268  Senator Stott Despoja: To ask the Minister for Broadband, Communications and the Digital Economy—

(1) Does the Minister intend to reconvene a working party with a view to settling the remaining 16 Casualties of Telstra (COT) cases from the late 1990s.

(2) What support, if any, is the Minister offering the remaining 16 COTs.

(3) Will the Minister arrange an independent loss assessment for the remaining 16 COT cases so that full and final settlement can occur.

269  Senator Murray: To ask the Minister representing the Treasurer—

(1) What costs would be incurred and what ramifications are there if the administration of the Medicare Levy surcharge was adjusted to ensure that it affects or is calculated for same-sex couples on the same basis as mixed-sex couples.

(2) In view of the Prime Minister’s statements in favour of ending discriminatory provisions, does the government intend to address this deficiency.

270  Senator Murray: To ask the Minister representing the Treasurer—

(1) With reference to the former Treasurer’s statement of 27 June 2007 on the release of the 2006 census information that ‘the Census forms the basis for our electoral system, the provision of services and policy to meet the challenges that we face’: does this mean that the effects of fly-in and fly-out workers who record their domicile elsewhere, or of transient/tourist numbers, will not be sufficiently taken into account for the provision of services in shires such as Roebourne and Wyndham East Kimberley; if not, how are fly-in fly-out or transient/tourist requirements factored in.

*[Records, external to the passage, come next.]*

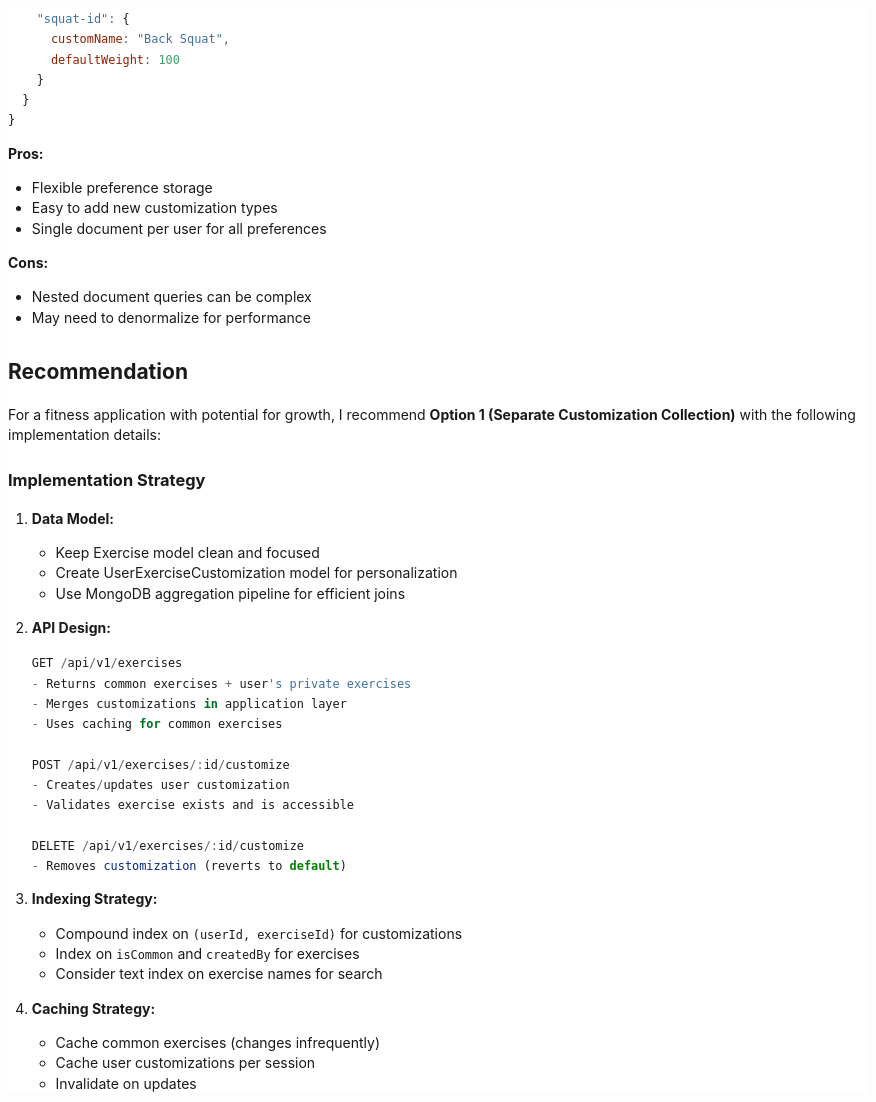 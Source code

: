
 ```javascript
    "squat-id": {
      customName: "Back Squat",
      defaultWeight: 100
    }
  }
}
```

**Pros:**
- Flexible preference storage
- Easy to add new customization types
- Single document per user for all preferences

**Cons:**
- Nested document queries can be complex
- May need to denormalize for performance

## Recommendation

For a fitness application with potential for growth, I recommend **Option 1 (Separate Customization Collection)** with the following implementation details:

### Implementation Strategy

1. **Data Model:**
   - Keep Exercise model clean and focused
   - Create UserExerciseCustomization model for personalization
   - Use MongoDB aggregation pipeline for efficient joins

2. **API Design:**
   ```javascript
   GET /api/v1/exercises
   - Returns common exercises + user's private exercises
   - Merges customizations in application layer
   - Uses caching for common exercises
   
   POST /api/v1/exercises/:id/customize
   - Creates/updates user customization
   - Validates exercise exists and is accessible
   
   DELETE /api/v1/exercises/:id/customize
   - Removes customization (reverts to default)
   ```

3. **Indexing Strategy:**
   - Compound index on `(userId, exerciseId)` for customizations
   - Index on `isCommon` and `createdBy` for exercises
   - Consider text index on exercise names for search

4. **Caching Strategy:**
   - Cache common exercises (changes infrequently)
   - Cache user customizations per session
   - Invalidate on updates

(2) Given that, according to the recently released Australian Bureau of Statistics (ABS) census figures, in the Kimberley Region, between 2001 and 2006, the population of Broome has risen by only 1.8 per cent, or 1 240 people, and in the Shire of Wyndham East Kimberley, by just 0.4 per cent, or 133 people: (a) why do these figures differ from the shires’ views as to significant real population growth; and (b) how were these figures arrived at, given, for instance, that school student numbers, a good indicator of permanency, in the region have risen by more than this amount in absolute terms (e.g. at Kununurra District High School, by at least 13 per cent).

(3) Do census collectors obtain accurate figures from Indigenous communities in the Kimberley; if not, what is the degree of error.

 

 (4) Has the ABS investigated its figures to determine how such apparent small rises in overall population in the Kimberley can be possible, given the rise in housing demand and construction in these areas since the 2001 census and the overall increase in numbers of children enrolled in the local schools, in some areas, up at least 10 per cent.

(5) Given that, according to an ABS seminar in Kununurra in 2007, the community was advised that the figures for the 2006 census were collated based on ‘place of enumeration’ while the method used in the 1996 census and the 2001 census was ‘usual place of residence’: (a) what impact has this change had on the census outcome; and (b) have Australians still continued to identify their usual place of residence (e.g. Perth) rather than place of enumeration (e.g. Argyle Mine).

(6) Can the Treasurer confirm that any funding allocations from the Commonwealth, which are aligned to population numbers based on the census, will take into account other factors, such as housing demand and school enrolments in the East Kimberley, when considering funding allocation.